Presidency Statement on the Middle East Peace Process

Following Discussion at the Informal Meeting of EU Foreign Ministers

Palermo, 9-10 March 1996


1. After the appalling bombings in Israel which have killed and injured so many innocent victims and which aim through blind violence to undermine the Peace Process, we re-affirm our solidarity and support for all efforts to establish durable peace in the region. This was the message that Mrs Agnelli took as President of the Council of the European Union during her visit to Israel and Gaza on 5 March.

2. Safeguarding the security of the Israeli and Palestinian populations is a fundamental element in implementing the Peace Process. In condemning the barbaric terrorist acts in Israel, we pay tribute to the courage of Mr Shimon Peres and acknowledge the need for tough measures to assure the safety of the Israeli population and to prevent further terrorist acts. We urge the Israeli and Palestinian authorities to cooperate closely to detain and punish those responsible.

3. While urging also on President Arafat the need as a matter of the highest priority and urgency to take every step within his power to arrest those responsible for terrorism, we recognize the hardship imposed on the Palestinian population resulting from the closure by Israel for security reasons of all land and sea borders with Gaza and the West Bank. We recall the essential role in building up support for the Peace Process in the Palestinian entity of the reconstruction assistance provided by the international community, almost half of which comes from the European Union. The complete closure of the borders is already threatening this essential import-dependent work and causing suffering through lack of food supplies to the Palestinian population. We therefore call on Israel to allow humanitarian assistance and materials for the internationally financed reconstruction programmes to go through, under appropriate security safeguards but without undue delay.

4. The Peace Process must be made irreversible. We give our complete support to Mr Shimon Peres, Mr Yasser Arafat and King Hussein. We urge them to pursue with determination the implementation of the Peace Process, and we call on Syria and Lebanon to associate themselves fully with it. We look to the continued implementation of the agreements concluded both with Jordan and the Palestinian Authority, including the agreed timetable. We attach importance also to the continued implementation of the multilateral track of the Peace Process, including REDWG.

5. We re-affirm our absolute condemnation of terrorism in all its forms, whatever the motivation and whoever the perpetrators. We urge the reinforcement, individually and collectively, of measures to prevent terrorist organisations from pursuing their activities, notably recruitment, supply of arms and other means of violent destruction and fund raising for criminal purposes. We call for international agreement on measures to bring to justice perpetrators of terrorist acts.

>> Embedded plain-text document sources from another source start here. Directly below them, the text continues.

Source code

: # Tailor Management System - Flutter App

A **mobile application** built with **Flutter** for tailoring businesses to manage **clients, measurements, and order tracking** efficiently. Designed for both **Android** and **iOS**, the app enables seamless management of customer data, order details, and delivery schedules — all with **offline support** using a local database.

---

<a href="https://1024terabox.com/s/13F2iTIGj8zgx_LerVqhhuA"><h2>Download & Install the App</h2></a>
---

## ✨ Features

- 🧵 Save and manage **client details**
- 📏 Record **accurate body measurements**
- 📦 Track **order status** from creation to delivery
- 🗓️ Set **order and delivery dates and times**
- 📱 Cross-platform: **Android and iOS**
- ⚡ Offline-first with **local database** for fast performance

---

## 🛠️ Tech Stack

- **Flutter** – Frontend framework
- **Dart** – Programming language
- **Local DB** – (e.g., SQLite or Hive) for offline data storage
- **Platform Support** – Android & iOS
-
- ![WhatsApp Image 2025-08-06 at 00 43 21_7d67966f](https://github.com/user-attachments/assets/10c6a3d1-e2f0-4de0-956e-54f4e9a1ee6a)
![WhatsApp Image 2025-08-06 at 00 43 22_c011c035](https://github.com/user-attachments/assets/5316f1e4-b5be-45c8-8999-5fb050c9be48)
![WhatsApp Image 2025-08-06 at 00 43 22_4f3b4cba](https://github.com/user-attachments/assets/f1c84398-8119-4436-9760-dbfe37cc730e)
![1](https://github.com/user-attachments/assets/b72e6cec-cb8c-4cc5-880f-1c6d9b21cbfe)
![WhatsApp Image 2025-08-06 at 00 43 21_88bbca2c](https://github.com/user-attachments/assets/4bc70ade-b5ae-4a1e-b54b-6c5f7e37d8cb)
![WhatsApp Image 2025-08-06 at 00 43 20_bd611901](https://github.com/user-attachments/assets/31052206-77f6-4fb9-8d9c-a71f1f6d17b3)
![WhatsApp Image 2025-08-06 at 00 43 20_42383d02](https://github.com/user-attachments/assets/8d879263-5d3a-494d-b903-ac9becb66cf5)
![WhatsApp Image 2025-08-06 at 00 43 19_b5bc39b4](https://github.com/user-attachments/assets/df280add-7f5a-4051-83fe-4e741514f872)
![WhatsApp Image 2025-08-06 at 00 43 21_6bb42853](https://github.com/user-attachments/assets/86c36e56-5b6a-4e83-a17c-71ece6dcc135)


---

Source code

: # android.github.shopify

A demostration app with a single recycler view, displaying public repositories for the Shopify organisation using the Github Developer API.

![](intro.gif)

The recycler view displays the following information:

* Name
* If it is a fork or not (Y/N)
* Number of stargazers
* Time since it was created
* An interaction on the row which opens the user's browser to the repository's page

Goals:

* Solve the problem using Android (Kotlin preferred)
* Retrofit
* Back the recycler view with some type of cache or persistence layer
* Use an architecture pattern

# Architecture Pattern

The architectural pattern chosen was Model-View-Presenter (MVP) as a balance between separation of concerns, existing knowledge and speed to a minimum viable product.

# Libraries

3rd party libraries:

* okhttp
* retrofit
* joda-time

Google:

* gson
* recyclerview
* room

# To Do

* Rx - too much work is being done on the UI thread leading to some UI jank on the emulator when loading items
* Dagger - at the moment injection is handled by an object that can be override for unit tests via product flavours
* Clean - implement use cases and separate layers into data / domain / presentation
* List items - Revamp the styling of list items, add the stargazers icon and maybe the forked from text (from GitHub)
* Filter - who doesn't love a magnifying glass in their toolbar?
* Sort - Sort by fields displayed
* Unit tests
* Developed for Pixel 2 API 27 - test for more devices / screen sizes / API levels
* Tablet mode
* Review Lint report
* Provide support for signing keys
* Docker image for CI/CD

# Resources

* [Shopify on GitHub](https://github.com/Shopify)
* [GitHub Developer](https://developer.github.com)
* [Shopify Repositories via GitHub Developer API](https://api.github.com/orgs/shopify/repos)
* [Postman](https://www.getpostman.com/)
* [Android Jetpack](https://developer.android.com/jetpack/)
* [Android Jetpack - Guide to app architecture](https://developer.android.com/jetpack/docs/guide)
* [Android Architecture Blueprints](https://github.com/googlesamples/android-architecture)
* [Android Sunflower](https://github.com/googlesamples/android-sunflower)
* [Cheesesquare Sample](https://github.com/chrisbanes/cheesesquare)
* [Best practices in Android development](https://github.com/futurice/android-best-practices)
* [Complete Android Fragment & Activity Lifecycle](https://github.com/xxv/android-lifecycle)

At the same time, we urge all states, in accordance with their international obligations, not to support terrorism actively or passively, to condemn all acts of terrorism, to prevent terrorist organisations from using their territory and to cooperate together with the international community to banish this scourge.

6. In this connection we are deeply concerned at the absence of specific Iranian condemnation of the terrorist bombings in Israel and at the gap between Iranian assurances in the Critical Dialogue that they would do nothing against the Peace Process on the one hand and, on the other, other irresponsible declarations made in Iran about the bombings in Israel. We call on Iran to condemn once and for all all acts of terrorism, whoever by and for whatever end, and to respect its commitment to refrain from any action which could undermine the Peace Process or legitimise terrorism.

7. We also condemn Libyan reactions, whether the declarations of Colonel Qaddafi on 27 February after the bombings of Jerusalem and Ashkelon or the despatch from the official press agency JANA after the bombing of 3 March in Jerusalem, which referred to the death of sixty innocent civilians as "a form of self­defence and nothing else".

8. In follow-up to this approach agreed among the Foreign Ministers of the European Union:

- the EU will play a full and active role at the Sharm El-Sheikh Summit based on the common approach described above;

- Troika visits at political level will take place to countries in the region to impress on them the EU's views, notably those expressed above;

- The Troika visit to Iran will emphasize that if the Critical Dialogue is worth continuing, it must show some progress and convergence of views on such fundamental issues as the MEPP and terrorism;

- terrorism will also be a central point in the Troika visits in the region, including in Tripoli;

- the Troika will discuss the wider issues of the MEPP in all capitals visited;

- technical assistance to and training for the Palestinian police in their fight against terrorism will be examined as a matter of priority;

- the EU will make an urgent demarche in Israel to make possible the continuation of the EU's social and humanitarian actions in the territories and to allow humanitarian assistance and reconstruction material, under proper security safeguards but without undue delay, into Gaza and the West Bank.